[Dataset entries]
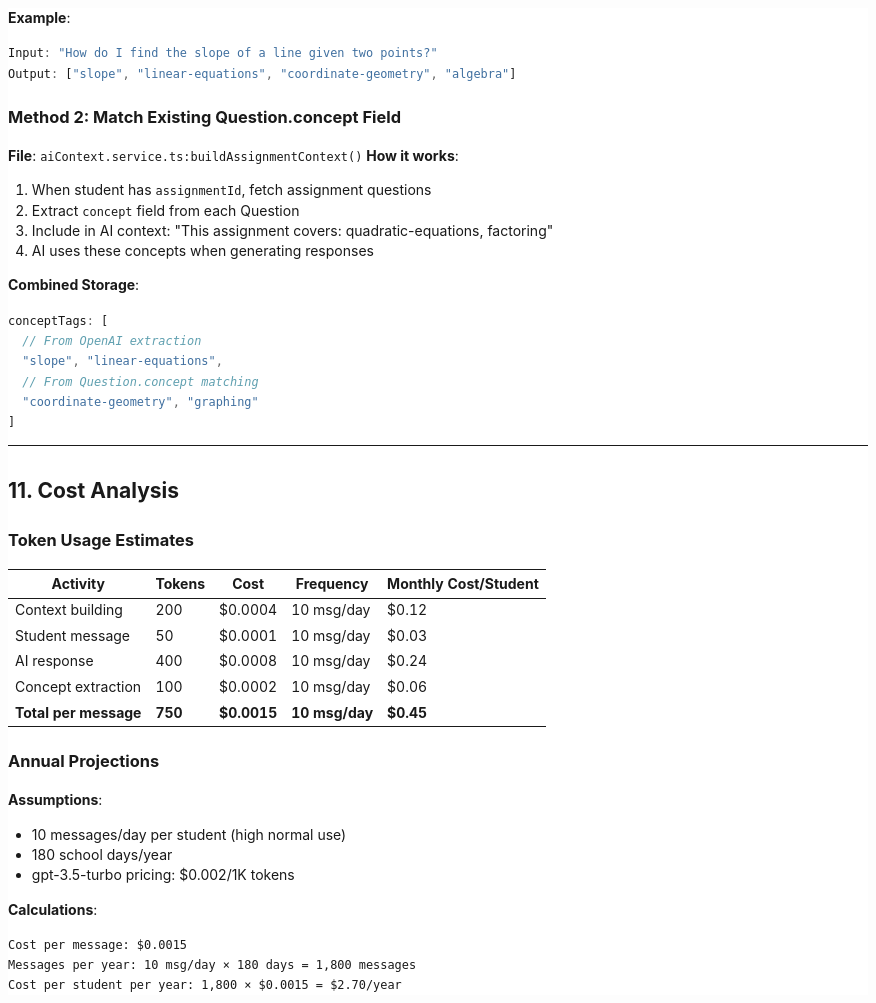 **Example**:
```typescript
Input: "How do I find the slope of a line given two points?"
Output: ["slope", "linear-equations", "coordinate-geometry", "algebra"]
```

### Method 2: Match Existing Question.concept Field
**File**: `aiContext.service.ts:buildAssignmentContext()`
**How it works**:
1. When student has `assignmentId`, fetch assignment questions
2. Extract `concept` field from each Question
3. Include in AI context: "This assignment covers: quadratic-equations, factoring"
4. AI uses these concepts when generating responses

**Combined Storage**:
```typescript
conceptTags: [
  // From OpenAI extraction
  "slope", "linear-equations",
  // From Question.concept matching
  "coordinate-geometry", "graphing"
]
```

---

## 11. Cost Analysis

### Token Usage Estimates

| Activity | Tokens | Cost | Frequency | Monthly Cost/Student |
|----------|--------|------|-----------|----------------------|
| Context building | 200 | $0.0004 | 10 msg/day | $0.12 |
| Student message | 50 | $0.0001 | 10 msg/day | $0.03 |
| AI response | 400 | $0.0008 | 10 msg/day | $0.24 |
| Concept extraction | 100 | $0.0002 | 10 msg/day | $0.06 |
| **Total per message** | **750** | **$0.0015** | **10 msg/day** | **$0.45** |

### Annual Projections

**Assumptions**:
- 10 messages/day per student (high normal use)
- 180 school days/year
- gpt-3.5-turbo pricing: $0.002/1K tokens

**Calculations**:
```
Cost per message: $0.0015
Messages per year: 10 msg/day × 180 days = 1,800 messages
Cost per student per year: 1,800 × $0.0015 = $2.70/year
```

_WHAT IS BEING ASKED_
Could you copy all of the entries above exactly, without the pictures?

_FINISHED EXERCISE_
 **Example**:
```typescript
Input: "How do I find the slope of a line given two points?"
Output: ["slope", "linear-equations", "coordinate-geometry", "algebra"]
```

### Method 2: Match Existing Question.concept Field
**File**: `aiContext.service.ts:buildAssignmentContext()`
**How it works**:
1. When student has `assignmentId`, fetch assignment questions
2. Extract `concept` field from each Question
3. Include in AI context: "This assignment covers: quadratic-equations, factoring"
4. AI uses these concepts when generating responses

**Combined Storage**:
```typescript
conceptTags: [
  // From OpenAI extraction
  "slope", "linear-equations",
  // From Question.concept matching
  "coordinate-geometry", "graphing"
]
```

---

## 11. Cost Analysis

### Token Usage Estimates

| Activity | Tokens | Cost | Frequency | Monthly Cost/Student |
|----------|--------|------|-----------|----------------------|
| Context building | 200 | $0.0004 | 10 msg/day | $0.12 |
| Student message | 50 | $0.0001 | 10 msg/day | $0.03 |
| AI response | 400 | $0.0008 | 10 msg/day | $0.24 |
| Concept extraction | 100 | $0.0002 | 10 msg/day | $0.06 |
| **Total per message** | **750** | **$0.0015** | **10 msg/day** | **$0.45** |

### Annual Projections

**Assumptions**:
- 10 messages/day per student (high normal use)
- 180 school days/year
- gpt-3.5-turbo pricing: $0.002/1K tokens

**Calculations**:
```
Cost per message: $0.0015
Messages per year: 10 msg/day × 180 days = 1,800 messages
Cost per student per year: 1,800 × $0.0015 = $2.70/year
```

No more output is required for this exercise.